Though quiet, a paradigm shift is taking place in the world of hamburgers.
(Article by Mark Stenberg)
For years a stark dichotomy ruled the restaurant world — high-end restaurants sourced quality ingredients but charged diners a small fortune, while affordable, ethically dubious fast food chains churned out feed at lightspeed.
Recently though, with the rise in popularity of the fast casual concept, restaurateurs have begun exploring a middle ground: affordable, quickly prepared food that still respected local ingredients, products and standards of quality.
After some years, improbably, starting with Shake Shack in New York, and then expanding to nouveau chains such as Roy Choi and Daniel Patterson’sLocol, among others, this new philosophy found its way even into the depraved underworld of the burger chain.
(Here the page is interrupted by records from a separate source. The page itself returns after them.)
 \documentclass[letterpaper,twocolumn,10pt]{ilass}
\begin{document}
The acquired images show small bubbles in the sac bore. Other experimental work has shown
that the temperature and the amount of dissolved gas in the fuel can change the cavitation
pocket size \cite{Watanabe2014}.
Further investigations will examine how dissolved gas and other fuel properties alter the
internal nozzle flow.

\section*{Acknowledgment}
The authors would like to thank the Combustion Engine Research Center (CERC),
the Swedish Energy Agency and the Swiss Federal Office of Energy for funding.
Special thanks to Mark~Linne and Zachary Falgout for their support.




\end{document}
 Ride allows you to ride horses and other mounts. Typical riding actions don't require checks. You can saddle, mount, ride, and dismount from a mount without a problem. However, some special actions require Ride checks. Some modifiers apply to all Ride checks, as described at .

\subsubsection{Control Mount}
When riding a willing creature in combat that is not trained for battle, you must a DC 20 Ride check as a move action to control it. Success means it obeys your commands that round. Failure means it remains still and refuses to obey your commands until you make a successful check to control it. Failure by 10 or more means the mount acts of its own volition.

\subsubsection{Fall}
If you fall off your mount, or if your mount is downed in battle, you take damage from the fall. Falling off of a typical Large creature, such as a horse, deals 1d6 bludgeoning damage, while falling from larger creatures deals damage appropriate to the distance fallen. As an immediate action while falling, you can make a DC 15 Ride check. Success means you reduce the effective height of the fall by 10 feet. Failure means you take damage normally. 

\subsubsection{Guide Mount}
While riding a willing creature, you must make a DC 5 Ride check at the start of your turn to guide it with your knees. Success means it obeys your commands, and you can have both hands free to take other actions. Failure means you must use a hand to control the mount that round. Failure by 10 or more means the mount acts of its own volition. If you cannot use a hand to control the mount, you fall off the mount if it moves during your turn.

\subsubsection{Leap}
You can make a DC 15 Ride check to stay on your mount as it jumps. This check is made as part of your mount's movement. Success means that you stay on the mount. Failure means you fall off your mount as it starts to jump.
In South Texas, Hopdoddy carries the sigil of that new philosophy highest. Founded in Austin in 2010, the upscale burger restaurant has outposts in Arizona, Colorado and Texas, with future plans for expansion into southern California. The chain commits itself to sourcing humanely raised meat for their burgers, as well as cutting their fries daily, baking their buns from scratch and collaborating with local businesses.
When you taste their food, the effort shows. When taking advantage of their 3-6:30 p.m. happy hour and ordering the queso fries ($5), a friend remarked that the fries were so good that the queso — speckled with ground beef and green chili, redolent of barnyard-fresh dairy — seemed superfluous, though it definitely wasn’t. And when I bit into my Magic Shroom burger, $6.75 after the $2.00 Happy Hour discount, the gooey Texas goat cheese, fiery basil pesto and cushion of the buttered egg buns made every crumbly ounce of the house-ground Angus beef dematerialize perfectly into the overarching herbaceous, salty gestalt.
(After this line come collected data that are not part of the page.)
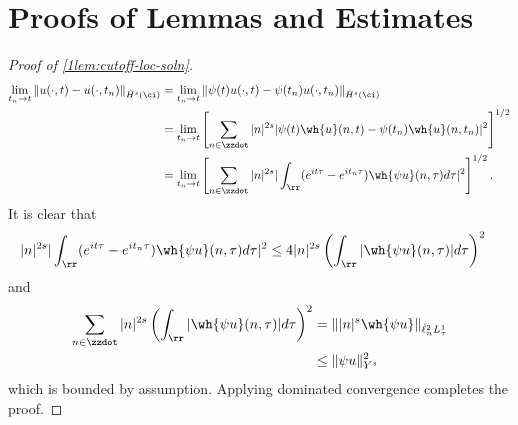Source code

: \section{Proofs of Lemmas and Estimates}
\begin{proof}[Proof of \cref{1lem:cutoff-loc-soln}]
%
%
\begin{equation*}
	\begin{split}
		\lim_{t_{n} \to t} \|u(\cdot, t) - u(\cdot, t_{n})\|_{\dot{H}^s(\ci)} 
		& = \lim_{t_{n} \to t} \|\psi(t) u(\cdot, t) - \psi(t_n) u(\cdot,
		t_{n})\|_{\dot{H}^s(\ci)} 
		\\
		& = \lim_{t_n \to t} \left[ \sum_{n \in \zzdot}| n |
		^{2s} | \psi(t)  \wh{u}(n, t) - \psi(t_n) \wh{ u}(n, t_n) |^2 \right]^{1/2}
		\\
		& = \lim_{t_n \to t} \left[ \sum_{n \in \zzdot} | n |^{2s} | \int_{\rr} (e^{it \tau} - e^{it_{n} \tau}) \wh{\psi u}(n,
		\tau) d \tau |^2 \right]^{1/2}.
	\end{split}
\end{equation*}
		It is clear that
		\begin{equation*}
			\begin{split}
				| n |
				^{2s} | \int_{\rr} (e^{it \tau} - e^{it_{n}\tau}) \wh{\psi u}(n, \tau) d \tau |^2 
		& \le 4  | n |^{2s} \left ( \int_{\rr} |\wh{\psi u}(n, \tau)| d \tau
		\right )^2 
	\end{split}
\end{equation*}
and 
%
%
\begin{equation*}
	\begin{split}
 \sum_{n \in \zzdot} | n |^{2s} \left ( \int_{\rr} |\wh{\psi u}(n, \tau)| d \tau
		\right ) ^2 
		& = \| |n |^s \wh{\psi u}\|_{\dot{\ell}_n^2 L_\tau^1}
		\\
		& \le \|\psi u \|_{Y^s}^2 
	\end{split}
\end{equation*}
which is bounded by assumption.
Applying dominated convergence completes the proof. 
\end{proof}
%
%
In its tradition of nodding to local purveyors, Hopdoddy’s bar offers a score of San Antonio beers, as well as a handful of cocktails that cater to the puro palates of the restaurant’s denizens. During social hour all draft beers are $5, which includes offerings from Austin (Eastcider Dry Cider, 512 Pecan Porter), Dripping Springs (Twisted X Cow Creek Vienna Lager), Blanco (Real Ale Fireman’s 4), Houston (Karbach Staycation IPA) and San Antonio (Ranger Creek OPA, Southerleigh Texas Uncommon Steamer), showcasing a laudable investment in the local brew scene. Cocktails, such as the classic frozen margarita ($5 during happy hour) and Lil’ Prick ($8.00), are just familiar enough to be enticing, but exotic enough — lava-salt rimmed glasses, local prickly pear — to be memorable.
Hopdoddy is the rare restaurant that does well by doing good, serving food that pleases eaters from all levels of the food scruples chain; what’s more, it does so cheaply, casually and enjoyably. If its Austin predecessors are any indication, it won’t be long before interminable waits plague the restaurant, so go now — during Happy Hour — and toast to the future of the burger chain.